New report urges Islamabad to implement legal reforms, including a ‘specific’ definition of torture
A U.N. committee has condemned the “widespread practice of torture” in Pakistan by police, the military and intelligence agencies in a report published on Friday, and called on Islamabad to implement urgent reforms to the law.
“The police engage in the widespread practice of torture throughout the territory… with a view to obtaining confessions from persons in custody,” the U.N. Committee against Torture wrote in its first report on the situation in the country, made public after months of investigation. “The Committee is seriously concerned at reports that members of the State party’s military forces; intelligence forces… and paramilitary forces… have been implicated in a significant number of cases of extrajudicial executions involving torture and enforced disappearances.” It urged Pakistan to “incorporate into its legislation a specific definition of torture” that can be applied without exception, including to the army, which is regularly accused of abusing its powers.
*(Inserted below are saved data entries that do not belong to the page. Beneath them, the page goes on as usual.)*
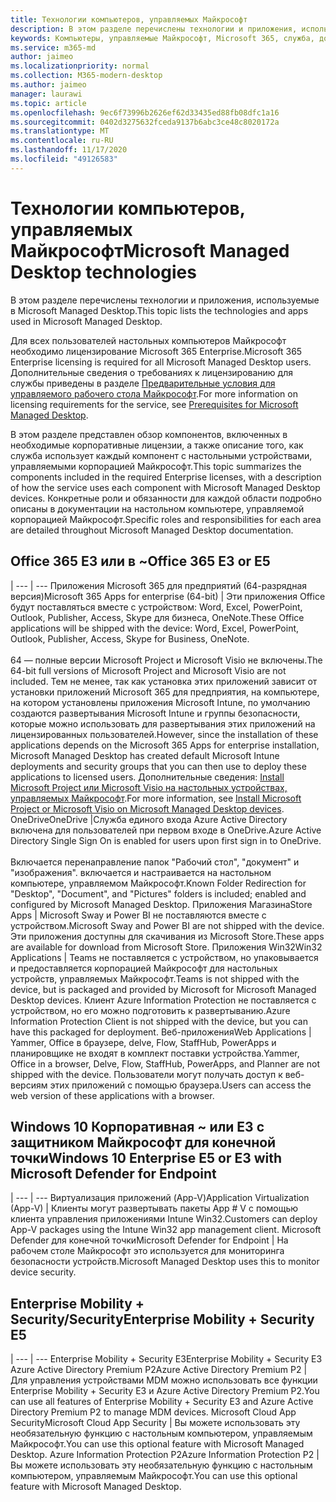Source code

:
```yaml
---
title: Технологии компьютеров, управляемых Майкрософт
description: В этом разделе перечислены технологии и приложения, используемые в Microsoft Managed Desktop.
keywords: Компьютеры, управляемые Майкрософт, Microsoft 365, служба, документация
ms.service: m365-md
author: jaimeo
ms.localizationpriority: normal
ms.collection: M365-modern-desktop
ms.author: jaimeo
manager: laurawi
ms.topic: article
ms.openlocfilehash: 9ec6f73996b2626ef62d33435ed88fb08dfc1a16
ms.sourcegitcommit: 0402d3275632fceda9137b6abc3ce48c8020172a
ms.translationtype: MT
ms.contentlocale: ru-RU
ms.lasthandoff: 11/17/2020
ms.locfileid: "49126583"
---
```

# <a name="microsoft-managed-desktop-technologies"></a><span data-ttu-id="7cac3-104">Технологии компьютеров, управляемых Майкрософт</span><span class="sxs-lookup"><span data-stu-id="7cac3-104">Microsoft Managed Desktop technologies</span></span>

<span data-ttu-id="7cac3-105">В этом разделе перечислены технологии и приложения, используемые в Microsoft Managed Desktop.</span><span class="sxs-lookup"><span data-stu-id="7cac3-105">This topic lists the technologies and apps used in Microsoft Managed Desktop.</span></span>

<!-- Microsoft 365 E5; Device as a Service -->
<!-- in O365 table, standard suite, removed this sentence "Please see the Installation of Project/Visio 64bit Click to Run Addendum for important deployment instructions. -->

<span data-ttu-id="7cac3-106">Для всех пользователей настольных компьютеров Майкрософт необходимо лицензирование Microsoft 365 Enterprise.</span><span class="sxs-lookup"><span data-stu-id="7cac3-106">Microsoft 365 Enterprise licensing is required for all Microsoft Managed Desktop users.</span></span> <span data-ttu-id="7cac3-107">Дополнительные сведения о требованиях к лицензированию для службы приведены в разделе [Предварительные условия для управляемого рабочего стола Майкрософт](../get-ready/prerequisites.md).</span><span class="sxs-lookup"><span data-stu-id="7cac3-107">For more information on licensing requirements for the service, see [Prerequisites for Microsoft Managed Desktop](../get-ready/prerequisites.md).</span></span>

<span data-ttu-id="7cac3-108">В этом разделе представлен обзор компонентов, включенных в необходимые корпоративные лицензии, а также описание того, как служба использует каждый компонент с настольными устройствами, управляемыми корпорацией Майкрософт.</span><span class="sxs-lookup"><span data-stu-id="7cac3-108">This topic summarizes the components included in the required Enterprise licenses, with a description of how the service uses each component with Microsoft Managed Desktop devices.</span></span> <span data-ttu-id="7cac3-109">Конкретные роли и обязанности для каждой области подробно описаны в документации на настольном компьютере, управляемой корпорацией Майкрософт.</span><span class="sxs-lookup"><span data-stu-id="7cac3-109">Specific roles and responsibilities for each area are detailed throughout Microsoft Managed Desktop documentation.</span></span> 

## <a name="office-365-e3-or-e5"></a><span data-ttu-id="7cac3-110">Office 365 E3 или в ~</span><span class="sxs-lookup"><span data-stu-id="7cac3-110">Office 365 E3 or E5</span></span>
 |
 --- | ---
<span data-ttu-id="7cac3-111">Приложения Microsoft 365 для предприятий (64-разрядная версия)</span><span class="sxs-lookup"><span data-stu-id="7cac3-111">Microsoft 365 Apps for enterprise (64-bit)</span></span> | <span data-ttu-id="7cac3-112">Эти приложения Office будут поставляться вместе с устройством: Word, Excel, PowerPoint, Outlook, Publisher, Access, Skype для бизнеса, OneNote.</span><span class="sxs-lookup"><span data-stu-id="7cac3-112">These Office applications will be shipped with the device: Word, Excel, PowerPoint, Outlook, Publisher, Access, Skype for Business, OneNote.</span></span><br><br><span data-ttu-id="7cac3-113">64 — полные версии Microsoft Project и Microsoft Visio не включены.</span><span class="sxs-lookup"><span data-stu-id="7cac3-113">The 64-bit full versions of Microsoft Project and Microsoft Visio are not included.</span></span> <span data-ttu-id="7cac3-114">Тем не менее, так как установка этих приложений зависит от установки приложений Microsoft 365 для предприятия, на компьютере, на котором установлены приложения Microsoft Intune, по умолчанию создаются развертывания Microsoft Intune и группы безопасности, которые можно использовать для развертывания этих приложений на лицензированных пользователей.</span><span class="sxs-lookup"><span data-stu-id="7cac3-114">However, since the installation of these applications depends on the Microsoft 365 Apps for enterprise installation, Microsoft Managed Desktop has created default Microsoft Intune deployments and security groups that you can then use to deploy these applications to licensed users.</span></span> <span data-ttu-id="7cac3-115">Дополнительные сведения: [Install Microsoft Project или Microsoft Visio на настольных устройствах, управляемых Майкрософт](../get-started/project-visio.md).</span><span class="sxs-lookup"><span data-stu-id="7cac3-115">For more information, see [Install Microsoft Project or Microsoft Visio on Microsoft Managed Desktop devices](../get-started/project-visio.md).</span></span>
<span data-ttu-id="7cac3-116">OneDrive</span><span class="sxs-lookup"><span data-stu-id="7cac3-116">OneDrive</span></span> |<span data-ttu-id="7cac3-117">Служба единого входа Azure Active Directory включена для пользователей при первом входе в OneDrive.</span><span class="sxs-lookup"><span data-stu-id="7cac3-117">Azure Active Directory Single Sign On is enabled for users upon first sign in to OneDrive.</span></span><br><br><span data-ttu-id="7cac3-118">Включается перенаправление папок "Рабочий стол", "документ" и "изображения". включается и настраивается на настольном компьютере, управляемом Майкрософт.</span><span class="sxs-lookup"><span data-stu-id="7cac3-118">Known Folder Redirection for "Desktop", "Document", and "Pictures" folders is included; enabled and configured by Microsoft Managed Desktop.</span></span>
<span data-ttu-id="7cac3-119">Приложения Магазина</span><span class="sxs-lookup"><span data-stu-id="7cac3-119">Store Apps</span></span> |    <span data-ttu-id="7cac3-120">Microsoft Sway и Power BI не поставляются вместе с устройством.</span><span class="sxs-lookup"><span data-stu-id="7cac3-120">Microsoft Sway and Power BI are not shipped with the device.</span></span> <span data-ttu-id="7cac3-121">Эти приложения доступны для скачивания из Microsoft Store.</span><span class="sxs-lookup"><span data-stu-id="7cac3-121">These apps are available for download from Microsoft Store.</span></span>
<span data-ttu-id="7cac3-122">Приложения Win32</span><span class="sxs-lookup"><span data-stu-id="7cac3-122">Win32 Applications</span></span> |    <span data-ttu-id="7cac3-123">Teams не поставляется с устройством, но упаковывается и предоставляется корпорацией Майкрософт для настольных устройств, управляемых Майкрософт.</span><span class="sxs-lookup"><span data-stu-id="7cac3-123">Teams is not shipped with the device, but is packaged and provided by Microsoft for Microsoft Managed Desktop devices.</span></span> <span data-ttu-id="7cac3-124">Клиент Azure Information Protection не поставляется с устройством, но его можно подготовить к развертыванию.</span><span class="sxs-lookup"><span data-stu-id="7cac3-124">Azure Information Protection Client is not shipped with the device, but you can have this packaged for deployment.</span></span>
<span data-ttu-id="7cac3-125">Веб-приложения</span><span class="sxs-lookup"><span data-stu-id="7cac3-125">Web Applications</span></span> |  <span data-ttu-id="7cac3-126">Yammer, Office в браузере, delve, Flow, StaffHub, PowerApps и планировщике не входят в комплект поставки устройства.</span><span class="sxs-lookup"><span data-stu-id="7cac3-126">Yammer, Office in a browser, Delve, Flow, StaffHub, PowerApps, and Planner are not shipped with the device.</span></span> <span data-ttu-id="7cac3-127">Пользователи могут получать доступ к веб-версиям этих приложений с помощью браузера.</span><span class="sxs-lookup"><span data-stu-id="7cac3-127">Users can access the web version of these applications with a browser.</span></span>


## <a name="windows-10-enterprise-e5-or-e3-with-microsoft-defender-for-endpoint"></a><span data-ttu-id="7cac3-128">Windows 10 Корпоративная ~ или E3 с защитником Майкрософт для конечной точки</span><span class="sxs-lookup"><span data-stu-id="7cac3-128">Windows 10 Enterprise E5 or E3 with Microsoft Defender for Endpoint</span></span>

 |
 --- | ---
<span data-ttu-id="7cac3-129">Виртуализация приложений (App-V)</span><span class="sxs-lookup"><span data-stu-id="7cac3-129">Application Virtualization (App-V)</span></span> |    <span data-ttu-id="7cac3-130">Клиенты могут развертывать пакеты App # V с помощью клиента управления приложениями Intune Win32.</span><span class="sxs-lookup"><span data-stu-id="7cac3-130">Customers can deploy App-V packages using the Intune Win32 app management client.</span></span>
<span data-ttu-id="7cac3-131">Microsoft Defender для конечной точки</span><span class="sxs-lookup"><span data-stu-id="7cac3-131">Microsoft Defender for Endpoint</span></span> |    <span data-ttu-id="7cac3-132">На рабочем столе Майкрософт это используется для мониторинга безопасности устройств.</span><span class="sxs-lookup"><span data-stu-id="7cac3-132">Microsoft Managed Desktop uses this to monitor device security.</span></span> 

## <a name="enterprise-mobility--security-e5"></a><span data-ttu-id="7cac3-133">Enterprise Mobility + Security/Security</span><span class="sxs-lookup"><span data-stu-id="7cac3-133">Enterprise Mobility + Security E5</span></span>

 |
 --- | ---
<span data-ttu-id="7cac3-134">Enterprise Mobility + Security E3</span><span class="sxs-lookup"><span data-stu-id="7cac3-134">Enterprise Mobility + Security E3</span></span><br><span data-ttu-id="7cac3-135">Azure Active Directory Premium P2</span><span class="sxs-lookup"><span data-stu-id="7cac3-135">Azure Active Directory Premium P2</span></span> |    <span data-ttu-id="7cac3-136">Для управления устройствами MDM можно использовать все функции Enterprise Mobility + Security E3 и Azure Active Directory Premium P2.</span><span class="sxs-lookup"><span data-stu-id="7cac3-136">You can use all features of Enterprise Mobility + Security E3 and Azure Active Directory Premium P2 to manage MDM devices.</span></span>
<span data-ttu-id="7cac3-137">Microsoft Cloud App Security</span><span class="sxs-lookup"><span data-stu-id="7cac3-137">Microsoft Cloud App Security</span></span> |  <span data-ttu-id="7cac3-138">Вы можете использовать эту необязательную функцию с настольным компьютером, управляемым Майкрософт.</span><span class="sxs-lookup"><span data-stu-id="7cac3-138">You can use this optional feature with Microsoft Managed Desktop.</span></span>
<span data-ttu-id="7cac3-139">Azure Information Protection P2</span><span class="sxs-lookup"><span data-stu-id="7cac3-139">Azure Information Protection P2</span></span>  | <span data-ttu-id="7cac3-140">Вы можете использовать эту необязательную функцию с настольным компьютером, управляемым Майкрософт.</span><span class="sxs-lookup"><span data-stu-id="7cac3-140">You can use this optional feature with Microsoft Managed Desktop.</span></span>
The U.N. highlighted that the Torture, Custodial Death and Custodial Rape Bill, presented several years ago, has yet to be put to a vote.
Pakistan, which ratified the Convention against Torture in 2010, presented its first report on the situation in the country this year—four years late. In its findings, the U.N. referred to the torture of several Pakistani bloggers who had criticized extremism and the authorities, leading to weeks in arbitrary detention.
The committee said that Pakistan had failed to launch an investigation into any of these cases, or into the numbers disappeared or killed in detention.
The National Commission of Human Rights, an organization linked to Pakistan’s Parliament, welcomed the report, saying “the publication could help start a conversation about torture” in the country. A “total” ban on torture is an “unequivocal prerequisite to effectively fight terrorism,” it added.